For the purpose of this guide, we use “whole genome (re)sequencing (WGS)) to refer to methods where a reference genome already exists (whether for the focal species or a related species), and uniquely barcoded samples are sequenced and then mapped to most or all of the reference genome. This method can provide high density genetic variants (e.g., SNPs) and structural information for population genomic analyses, while also facilitating functional insights if the reference genome is functionally annotated. This is separate from whole-genome de novo sequencing, which aims to produce a reference genome by sequencing and assembling a complete genome for a species for the first time.
An excellent and thorough review of the methodology and consideration for WGS approaches, especially as they apply to non-model organisms, is (Fuentes-Pardo and Ruzzante 2017). But briefly, current WGS approaches can be broadly categorized into two types: high-to-moderate-coverage WGS, and low-coverage WGS. Their major distinction is that with high-to-moderate-coverage WGS, each individual is sequenced at a depth with which genotype can be confidently called at most sites, whereas with low-coverage WGS, each individual is sequenced at a depth too low to call genotype with, and downstream analyses should take such genotype uncertainties into acount.
However, the line between high-to-moderate-coverage WGS and low-coverage WGS is not always as clear-cut as presented above. For example, with moderate-coverage WGS (e.g. 5-20x), many sites within an individual can still have low coverage due to random sampling, resulting in unreliable genotype calls and/or missing data that can become problematic in downstream analysis. Therefore, it could be preferrable to avoid hard-calling genotypes with moderate-coverage WGS in certain applications. On the other hand, in populations with high levels of linkage disequilibrium (LD), it could be possible to leverage LD to carry out genotype imputation, making genotype calling a lot more accurate with low-coverage WGS data. Imputation is more likely to be successful when a high-quality reference panel exists in the system (Fuller et al. (2020), Rubinacci et al. (2021)), but methods for imputation without such reference panels have also been developed (in which case a very large sample size would be required, Davies et al. (2016)).
This said, here are the main differences between these two approaches in practice: with same sample size, high-to-moderate-coverage WGS tends to provide higher resolution data that are more versatile and less susceptible to technical artefacts (especially those caused by sequencing errors) when compared with low-coverage WGS, but it could be a lot more costly. Low-coverage WGS, in contrast, can be used to achieve higher sample size with a fixed budget, which can then contribute to higher-resolution population-level inferences, but it does require a different computational toolbox that takes genotype uncertainties into account, and is thus constrained by limitations of the current toolbox (see Section 6 in (Lou et al. 2021) for a more detailed discussion on this).
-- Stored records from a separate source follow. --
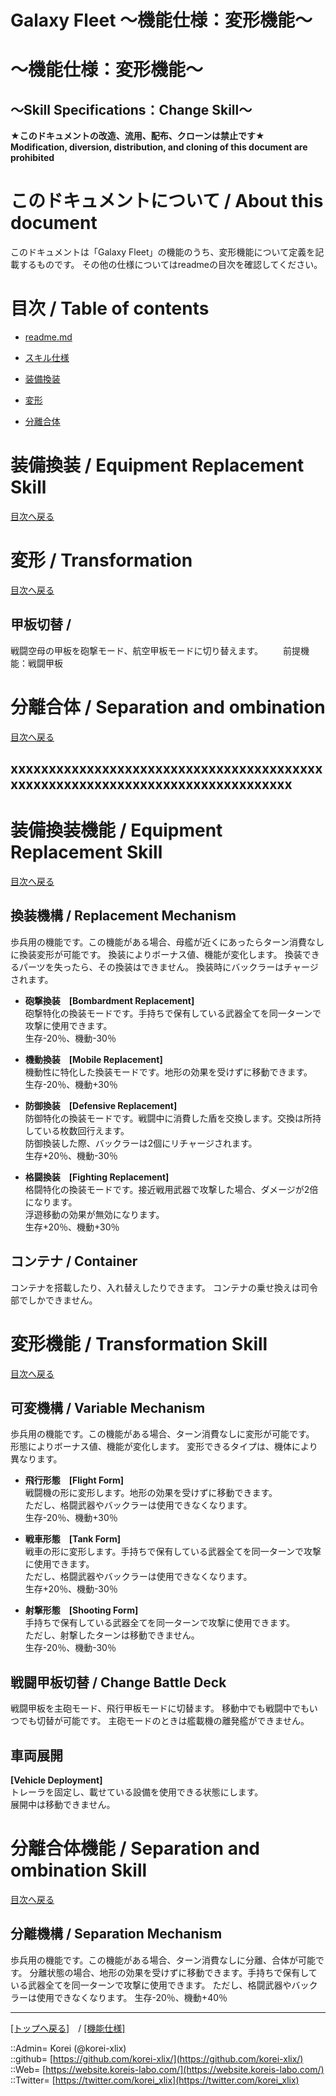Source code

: # Galaxy Fleet ～機能仕様：変形機能～
  
<h1>～機能仕様：変形機能～</h1>  
<h2>～Skill Specifications：Change Skill～</h2>  
  

**★このドキュメントの改造、流用、配布、クローンは禁止です★**  
    **Modification, diversion, distribution, and cloning of this document are prohibited**  
  

<h1 id="aHowto">このドキュメントについて / About this document</h1>  
このドキュメントは「Galaxy Fleet」の機能のうち、変形機能について定義を記載するものです。  
その他の仕様についてはreadmeの目次を確認してください。  
  





<h1 id="aMokuji">目次 / Table of contents</h1>  

* [readme.md](/readme.md)
* [スキル仕様](/skill/readme.md)

* [装備換装](#aEquipmentReplacement)
* [変形](#aTransformation)
* [分離合体](#aSeparationAndCombination)
  





<h1 id="aEquipmentReplacement">装備換装 / Equipment Replacement Skill</h1>  
  
  [目次へ戻る](#aMokuji)  
  






<h1 id="aTransformation">変形 / Transformation</h1>  
  
  [目次へ戻る](#aMokuji)  
  

<h2>甲板切替 / </h2>  
戦闘空母の甲板を砲撃モード、航空甲板モードに切り替えます。  
　　前提機能：戦闘甲板  
  





<h1 id="aSeparationAndCombination">分離合体 / Separation and ombination</h1>  
  
  [目次へ戻る](#aMokuji)  
  






## xxxxxxxxxxxxxxxxxxxxxxxxxxxxxxxxxxxxxxxxxxxxxxxxxxxxxxxxxxxxxxxxxxxxxxxxxxxxxx



<h1 id="aEquipmentReplacementSkill">装備換装機能 / Equipment Replacement Skill</h1>  
  
  [目次へ戻る](#aMokuji)  
  

<h2>換装機構 / Replacement Mechanism</h2>  
歩兵用の機能です。この機能がある場合、母艦が近くにあったらターン消費なしに換装変形が可能です。  
換装によりボーナス値、機能が変化します。  
換装できるパーツを失ったら、その換装はできません。  
換装時にバックラーはチャージされます。  

* **砲撃換装　[Bombardment Replacement]**  
  砲撃特化の換装モードです。手持ちで保有している武器全てを同一ターンで攻撃に使用できます。  
  生存-20％、機動-30％  

* **機動換装　[Mobile Replacement]**  
  機動性に特化した換装モードです。地形の効果を受けずに移動できます。  
  生存-20％、機動+30％  

* **防御換装　[Defensive Replacement]**  
  防御特化の換装モードです。戦闘中に消費した盾を交換します。交換は所持している枚数回行えます。  
  防御換装した際、バックラーは2個にリチャージされます。  
  生存+20％、機動-30％  

* **格闘換装　[Fighting Replacement]**  
  格闘特化の換装モードです。接近戦用武器で攻撃した場合、ダメージが2倍になります。  
  浮遊移動の効果が無効になります。  
  生存+20％、機動+30％  


<h2>コンテナ / Container</h2>  
コンテナを搭載したり、入れ替えしたりできます。  
コンテナの乗せ換えは司令部でしかできません。  
  






<h1 id="aTransformationSkill">変形機能 / Transformation Skill</h1>  
  
  [目次へ戻る](#aMokuji)  
  

<h2>可変機構 / Variable Mechanism</h2>  
歩兵用の機能です。この機能がある場合、ターン消費なしに変形が可能です。  
形態によりボーナス値、機能が変化します。  
変形できるタイプは、機体により異なります。  

* **飛行形態　[Flight Form]**  
  戦闘機の形に変形します。地形の効果を受けずに移動できます。  
  ただし、格闘武器やバックラーは使用できなくなります。  
  生存-20％、機動+30％  

* **戦車形態　[Tank Form]**  
  戦車の形に変形します。手持ちで保有している武器全てを同一ターンで攻撃に使用できます。  
  ただし、格闘武器やバックラーは使用できなくなります。  
  生存+20％、機動-30％  

* **射撃形態　[Shooting Form]**  
  手持ちで保有している武器全てを同一ターンで攻撃に使用できます。  
  ただし、射撃したターンは移動できません。  
  生存-20％、機動-30％  
  

<h2>戦闘甲板切替 / Change Battle Deck</h2>  
戦闘甲板を主砲モード、飛行甲板モードに切替ます。  
移動中でも戦闘中でもいつでも切替が可能です。  
主砲モードのときは艦載機の離発艦ができません。  
  




## 車両展開
**[Vehicle Deployment]**  
トレーラを固定し、載せている設備を使用できる状態にします。  
展開中は移動できません。  





<h1 id="aSeparationAndCombinationSkill">分離合体機能 / Separation and ombination Skill</h1>  
  
  [目次へ戻る](#aMokuji)  
  

<h2>分離機構 / Separation Mechanism</h2>  
歩兵用の機能です。この機能がある場合、ターン消費なしに分離、合体が可能です。  
分離状態の場合、地形の効果を受けずに移動できます。手持ちで保有している武器全てを同一ターンで攻撃に使用できます。  
ただし、格闘武器やバックラーは使用できなくなります。  
生存-20％、機動+40％  
  













***
[[トップへ戻る]](/readme.md)　/
[[機能仕様]](/skill/readme.md)  
  
::Admin= Korei (@korei-xlix)  
::github= [https://github.com/korei-xlix/](https://github.com/korei-xlix/)  
::Web= [https://website.koreis-labo.com/](https://website.koreis-labo.com/)  
::Twitter= [https://twitter.com/korei_xlix](https://twitter.com/korei_xlix)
Here we provide a couple different tutorials by our working group members, as well as links to other detailed tutorials on the web. The goal of these MarineOmics tutorials are to provide extensive details on “why” certain parameters are chosen, and some guidance on how to evaluate different parameter options to fit your data.
Fastq-to-VCF SnakeMake pipeline: in-depth explanation of an automated short-read mapping and variant calling pipeline maintained by Harvard Informatics. Useful if you plan to adopt this pre-packaged automated and parallelizable pipeline, and would like to understand its different components, but not necessarily change it substantially.
Fastq-to-VCF workflow: detailed walkthrough of processing 15x sequencing depth WGS data for cod, from raw reads to a VCF. Useful if you would like to run each component of the pipeline yourself and potentially tweak some of them for your own purpose. In other words, you can more easily add, skip, or change parts of this pipeline, but will lose the convenience offered by an automated pipeline.
The quality control and read alignment part of the pipeline for high-to-moderate-coverage WGS also applies for low-coverage WGS. Therefore, the two tutorials for high-to-moderate-coverage WGS are also useful for low-coverage WGS until the point where variants and genotypes are called. In addition to these, here are some resources specifically designed for low-coverage WGS.
Low-coverage WGS tutorial: a tutorial for the processing and analysis of low-coverage WGS data (i.e. from raw fastq files to population genomic inference), with example datasets and hands-on exercises. It is associated with the paper (Lou et al. 2021).
Detection and mitigation of batch effects: a tutorial for the detection and mitigation of batch effects with low-coverage WGS data, with example datasets and hands-on exercises. It is associated with the paper Lou and Therkildsen (2021).
Low-coverage WGS data analysis pipeline: a collection of scripts for the efficient and reproducible analysis of low-coverage WGS data (i.e. from bam to population genomic inference).
Low-coverage WGS data processing pipeline: a collection of script for the efficient and reproducible processing of low-coverage WGS data (i.e. from raw fastq to bam). This pipeline should also be compatible with high-to-moderate-coverage WGS data.